============================
Helper Module (:mod:`marEx.helper`)
============================
.. currentmodule:: marEx.helper
The :mod:`marEx.helper` module provides utilities for high-performance computing (HPC)
environments, particularly for managing Dask clusters on SLURM systems and optimising
performance for large-scale data processing with marEx workflows.
Overview
========
The helper module is designed to simplify the deployment and management of marEx workflows
on supercomputing systems. It provides tools for cluster management, memory optimisation,
and performance tuning specifically tailored for DKRZ Levante and similar HPC environments.
**Key Features:**
* **SLURM Integration**: Seamless integration with SLURM job schedulers
* **Automated Cluster Management**: Start, configure, and monitor Dask clusters
* **Memory Optimisation**: Intelligent memory management for large datasets
* **Performance Tuning**: Optimised configurations for HPC environments
* **Dashboard Integration**: Jupyter dashboard tunneling and monitoring
* **Resource Detection**: Automatic system resource detection and optimisation
Main Functions
==============
.. autosummary::
:toctree: ../generated/
start_distributed_cluster
start_local_cluster
configure_dask
get_cluster_info
Detailed Documentation
======================
Cluster Management
------------------
.. autofunction:: start_distributed_cluster
.. autofunction:: start_local_cluster
Configuration and Utilities
---------------------------
.. autofunction:: configure_dask
.. autofunction:: get_cluster_info
Basic Usage Examples
====================
SLURM Cluster Setup
-------------------
.. code-block:: python
import marEx
from marEx.helper import start_distributed_cluster
# Start a SLURM cluster optimised for marEx workflows
cluster, client = start_distributed_cluster(
n_workers=20,
cores_per_worker=4,
memory_per_worker='16GB',
walltime='02:00:00',
queue='compute',
project='your_project_id'
)
# Now run marEx workflows with the cluster
extremes_ds = marEx.preprocess_data(
sst_data,
threshold_percentile=95,
dask_chunks={'time': 365, 'lat': 200, 'lon': 200}
)
# Close cluster when done
cluster.close()
client.close()
Local Cluster Setup
-------------------
.. code-block:: python
from marEx.helper import start_local_cluster
# Start a local cluster with automatic resource detection
cluster, client = start_local_cluster(
n_workers=8,
threads_per_worker=2,
memory_limit='32GB',
dashboard_port=8787
)
# Get cluster information
cluster_info = marEx.helper.get_cluster_info(client)

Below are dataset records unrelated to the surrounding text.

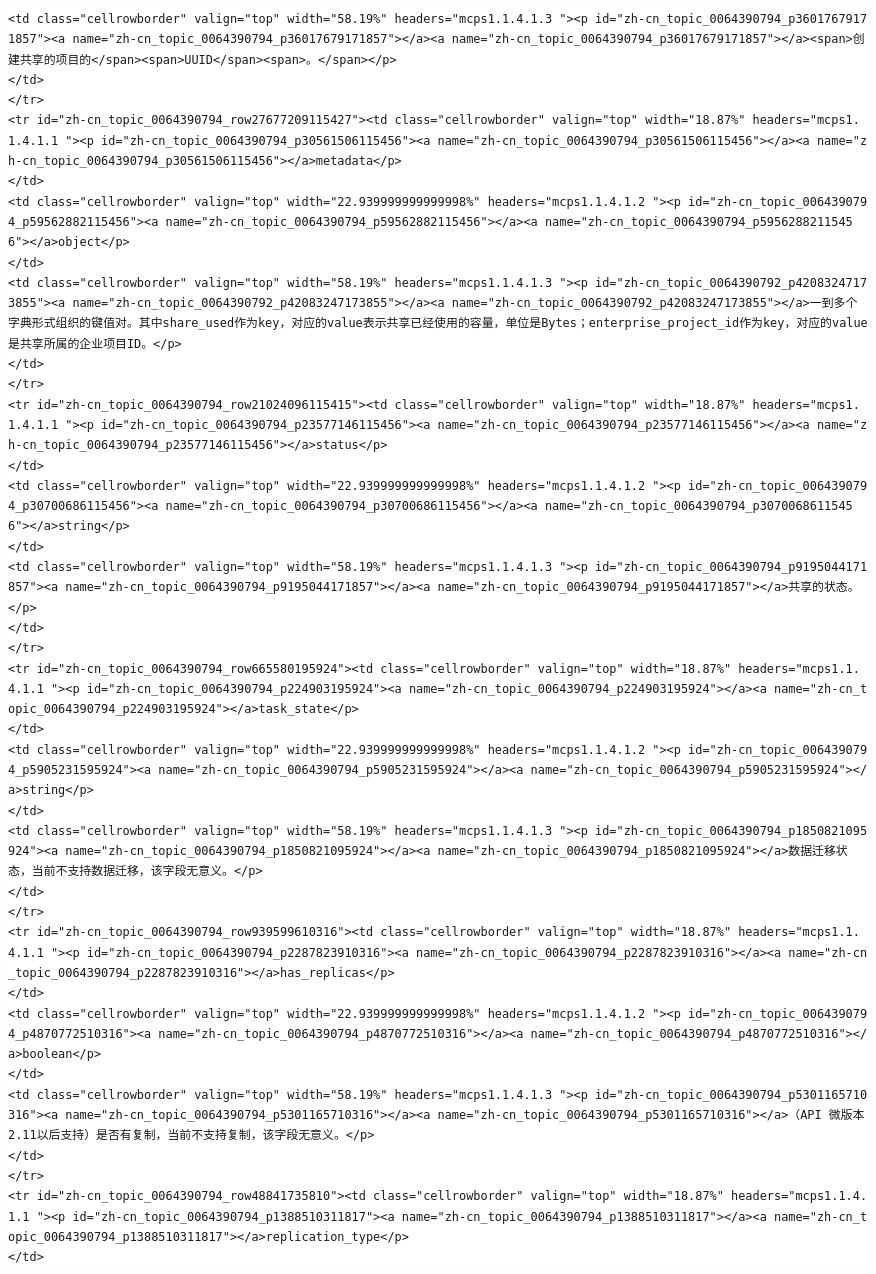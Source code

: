     <td class="cellrowborder" valign="top" width="58.19%" headers="mcps1.1.4.1.3 "><p id="zh-cn_topic_0064390794_p36017679171857"><a name="zh-cn_topic_0064390794_p36017679171857"></a><a name="zh-cn_topic_0064390794_p36017679171857"></a><span>创建共享的项目的</span><span>UUID</span><span>。</span></p>
    </td>
    </tr>
    <tr id="zh-cn_topic_0064390794_row27677209115427"><td class="cellrowborder" valign="top" width="18.87%" headers="mcps1.1.4.1.1 "><p id="zh-cn_topic_0064390794_p30561506115456"><a name="zh-cn_topic_0064390794_p30561506115456"></a><a name="zh-cn_topic_0064390794_p30561506115456"></a>metadata</p>
    </td>
    <td class="cellrowborder" valign="top" width="22.939999999999998%" headers="mcps1.1.4.1.2 "><p id="zh-cn_topic_0064390794_p59562882115456"><a name="zh-cn_topic_0064390794_p59562882115456"></a><a name="zh-cn_topic_0064390794_p59562882115456"></a>object</p>
    </td>
    <td class="cellrowborder" valign="top" width="58.19%" headers="mcps1.1.4.1.3 "><p id="zh-cn_topic_0064390792_p42083247173855"><a name="zh-cn_topic_0064390792_p42083247173855"></a><a name="zh-cn_topic_0064390792_p42083247173855"></a>一到多个字典形式组织的键值对。其中share_used作为key，对应的value表示共享已经使用的容量，单位是Bytes；enterprise_project_id作为key，对应的value是共享所属的企业项目ID。</p>
    </td>
    </tr>
    <tr id="zh-cn_topic_0064390794_row21024096115415"><td class="cellrowborder" valign="top" width="18.87%" headers="mcps1.1.4.1.1 "><p id="zh-cn_topic_0064390794_p23577146115456"><a name="zh-cn_topic_0064390794_p23577146115456"></a><a name="zh-cn_topic_0064390794_p23577146115456"></a>status</p>
    </td>
    <td class="cellrowborder" valign="top" width="22.939999999999998%" headers="mcps1.1.4.1.2 "><p id="zh-cn_topic_0064390794_p30700686115456"><a name="zh-cn_topic_0064390794_p30700686115456"></a><a name="zh-cn_topic_0064390794_p30700686115456"></a>string</p>
    </td>
    <td class="cellrowborder" valign="top" width="58.19%" headers="mcps1.1.4.1.3 "><p id="zh-cn_topic_0064390794_p9195044171857"><a name="zh-cn_topic_0064390794_p9195044171857"></a><a name="zh-cn_topic_0064390794_p9195044171857"></a>共享的状态。</p>
    </td>
    </tr>
    <tr id="zh-cn_topic_0064390794_row665580195924"><td class="cellrowborder" valign="top" width="18.87%" headers="mcps1.1.4.1.1 "><p id="zh-cn_topic_0064390794_p224903195924"><a name="zh-cn_topic_0064390794_p224903195924"></a><a name="zh-cn_topic_0064390794_p224903195924"></a>task_state</p>
    </td>
    <td class="cellrowborder" valign="top" width="22.939999999999998%" headers="mcps1.1.4.1.2 "><p id="zh-cn_topic_0064390794_p5905231595924"><a name="zh-cn_topic_0064390794_p5905231595924"></a><a name="zh-cn_topic_0064390794_p5905231595924"></a>string</p>
    </td>
    <td class="cellrowborder" valign="top" width="58.19%" headers="mcps1.1.4.1.3 "><p id="zh-cn_topic_0064390794_p1850821095924"><a name="zh-cn_topic_0064390794_p1850821095924"></a><a name="zh-cn_topic_0064390794_p1850821095924"></a>数据迁移状态，当前不支持数据迁移，该字段无意义。</p>
    </td>
    </tr>
    <tr id="zh-cn_topic_0064390794_row939599610316"><td class="cellrowborder" valign="top" width="18.87%" headers="mcps1.1.4.1.1 "><p id="zh-cn_topic_0064390794_p2287823910316"><a name="zh-cn_topic_0064390794_p2287823910316"></a><a name="zh-cn_topic_0064390794_p2287823910316"></a>has_replicas</p>
    </td>
    <td class="cellrowborder" valign="top" width="22.939999999999998%" headers="mcps1.1.4.1.2 "><p id="zh-cn_topic_0064390794_p4870772510316"><a name="zh-cn_topic_0064390794_p4870772510316"></a><a name="zh-cn_topic_0064390794_p4870772510316"></a>boolean</p>
    </td>
    <td class="cellrowborder" valign="top" width="58.19%" headers="mcps1.1.4.1.3 "><p id="zh-cn_topic_0064390794_p5301165710316"><a name="zh-cn_topic_0064390794_p5301165710316"></a><a name="zh-cn_topic_0064390794_p5301165710316"></a>（API 微版本2.11以后支持）是否有复制，当前不支持复制，该字段无意义。</p>
    </td>
    </tr>
    <tr id="zh-cn_topic_0064390794_row48841735810"><td class="cellrowborder" valign="top" width="18.87%" headers="mcps1.1.4.1.1 "><p id="zh-cn_topic_0064390794_p1388510311817"><a name="zh-cn_topic_0064390794_p1388510311817"></a><a name="zh-cn_topic_0064390794_p1388510311817"></a>replication_type</p>
    </td>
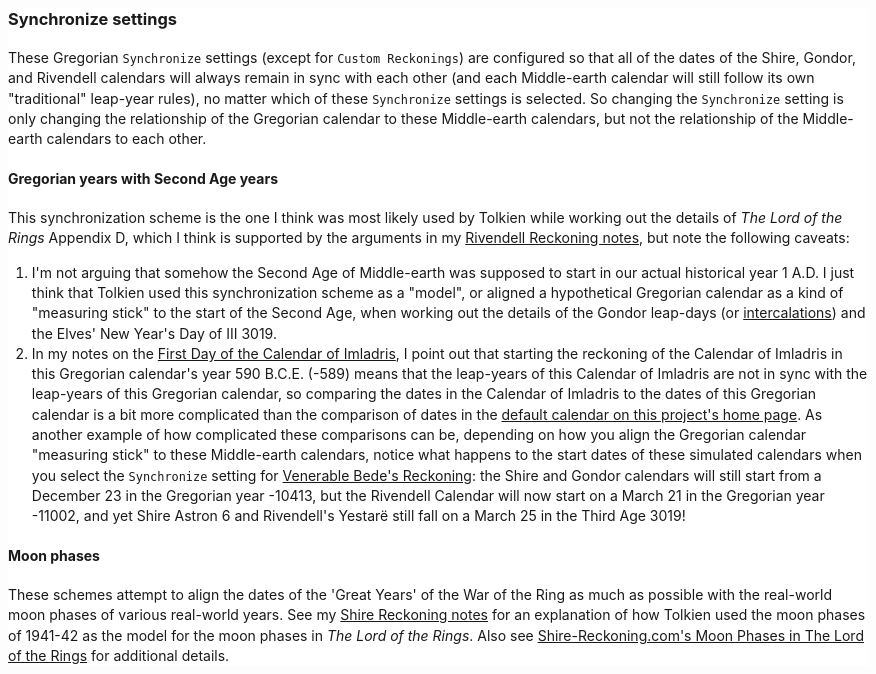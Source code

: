 ### Synchronize settings

These Gregorian `Synchronize` settings (except for `Custom Reckonings`) are configured so that all of the dates of
the Shire, Gondor, and Rivendell calendars will always remain in sync with each other
(and each Middle-earth calendar will still follow its own "traditional" leap-year rules),
no matter which of these `Synchronize` settings is selected.
So changing the `Synchronize` setting is only changing the relationship of the Gregorian calendar to these Middle-earth calendars,
but not the relationship of the Middle-earth calendars to each other.

#### Gregorian years with Second Age years

This synchronization scheme is the one I think was most likely used by Tolkien
while working out the details of *The Lord of the Rings* Appendix D,
which I think is supported by the arguments in my [Rivendell Reckoning notes](https://psarando.github.io/shire-reckoning/#rivendell-reckoning-notes),
but note the following caveats:

1. I'm not arguing that somehow the Second Age of Middle-earth was supposed to start in our actual historical year 1 A.D.
   I just think that Tolkien used this synchronization scheme as a "model",
   or aligned a hypothetical Gregorian calendar as a kind of "measuring stick" to the start of the Second Age,
   when working out the details of the Gondor leap-days
   (or [intercalations](https://en.wikipedia.org/wiki/Intercalation_(timekeeping)))
   and the Elves' New Year's Day of III 3019.
2. In my notes on the [First Day of the Calendar of Imladris](https://psarando.github.io/shire-reckoning/#first-day-of-the-calendar-of-imladris),
   I point out that starting the reckoning of the Calendar of Imladris in this Gregorian calendar's year 590 B.C.E. (-589)
   means that the leap-years of this Calendar of Imladris are not in sync with the leap-years of this Gregorian calendar,
   so comparing the dates in the Calendar of Imladris to the dates of this Gregorian calendar is a bit more complicated
   than the comparison of dates in the [default calendar on this project's home page](https://psarando.github.io/shire-reckoning/#tolkien-calendars).
   As another example of how complicated these comparisons can be,
   depending on how you align the Gregorian calendar "measuring stick" to these Middle-earth calendars,
   notice what happens to the start dates of these simulated calendars when you select the `Synchronize` setting for
   [Venerable Bede's Reckoning](#venerable-bedes-reckoning):
   the Shire and Gondor calendars will still start from a December 23 in the Gregorian year -10413,
   but the Rivendell Calendar will now start on a March 21 in the Gregorian year -11002,
   and yet Shire Astron 6 and Rivendell's Yestarë still fall on a March 25 in the Third Age 3019!

#### Moon phases

These schemes attempt to align the dates of the 'Great Years' of the War of the Ring as much as possible
with the real-world moon phases of various real-world years.
See my [Shire Reckoning notes](https://psarando.github.io/shire-reckoning/#reckoning-with-moon-phases)
for an explanation of how Tolkien used the moon phases of 1941-42 as the model for the moon phases in *The Lord of the Rings*.
Also see [Shire-Reckoning.com's Moon Phases in The Lord of the Rings](http://shire-reckoning.com/moon.html) for additional details.

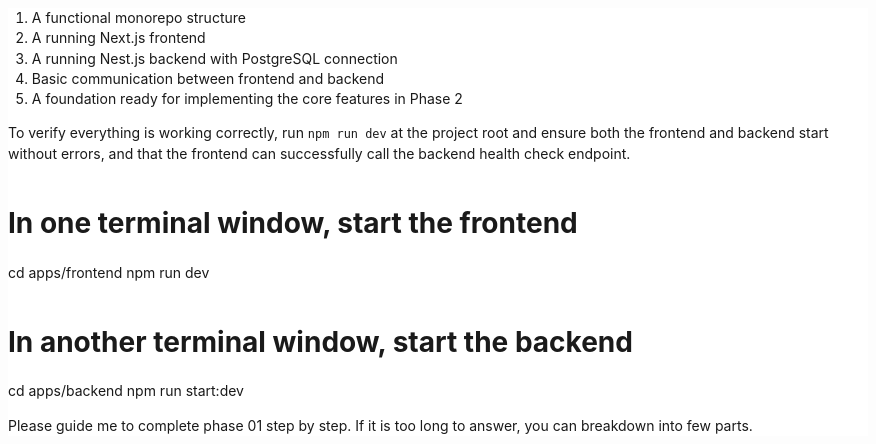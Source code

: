 1. A functional monorepo structure
2. A running Next.js frontend
3. A running Nest.js backend with PostgreSQL connection
4. Basic communication between frontend and backend
5. A foundation ready for implementing the core features in Phase 2

To verify everything is working correctly, run `npm run dev` at the project root and ensure both the frontend and backend start without errors, and that the frontend can successfully call the backend health check endpoint.

# In one terminal window, start the frontend
cd apps/frontend
npm run dev

# In another terminal window, start the backend
cd apps/backend
npm run start:dev

Please guide me to complete phase 01 step by step. If it is too long to answer, you can breakdown into few parts.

print(f"Dashboard: {cluster_info['dashboard_url']}")
print(f"Workers: {cluster_info['n_workers']}")
print(f"Total Memory: {cluster_info['total_memory']}")
Dask Configuration
------------------
.. code-block:: python
from marEx.helper import configure_dask
# Configure Dask for HPC environment
configure_dask(
temporary_directory='/scratch/tmp',
memory_limit='64GB',
threads_per_worker=4,
dashboard_port=8787,
silence_logs=True
)
Advanced HPC Configurations
============================
DKRZ Levante Optimisation
-------------------------
.. code-block:: python
# Optimised configuration for DKRZ Levante supercomputer
cluster, client = start_distributed_cluster(
n_workers=40,
cores_per_worker=8,
memory_per_worker='32GB',
walltime='04:00:00',
queue='compute',
project='your_project',
# Levante-specific optimisations
extra_directives=[
'#SBATCH --exclusive',
'#SBATCH --partition=compute'
],
worker_extra_args=[
'--local-directory=/scratch/tmp',
'--memory-limit=30GB' # Leave memory for system overhead
]
)
Multi-Node Scaling
------------------
.. code-block:: python
# Large-scale configuration for century-long datasets
cluster, client = start_distributed_cluster(
n_workers=100, # Scale to many workers
cores_per_worker=4,
memory_per_worker='16GB',
walltime='08:00:00',
queue='compute',
project='projectID',
# Advanced scaling options
adaptive_scaling=True, # Enable adaptive scaling
minimum_workers=20, # Minimum number of workers
maximum_workers=200, # Maximum number of workers
scale_factor=2.0 # Scaling responsiveness
)
Performance Tuning
==================
Chunk Size Optimisation
-----------------------
.. code-block:: python
def calculate_optimal_chunks(data_shape, n_workers, memory_per_worker_gb):
"""Calculate optimal chunk sizes for marEx workflows."""
# Time chunks should be manageable for individual workers
time_chunks = min(365, data_shape[0] // n_workers)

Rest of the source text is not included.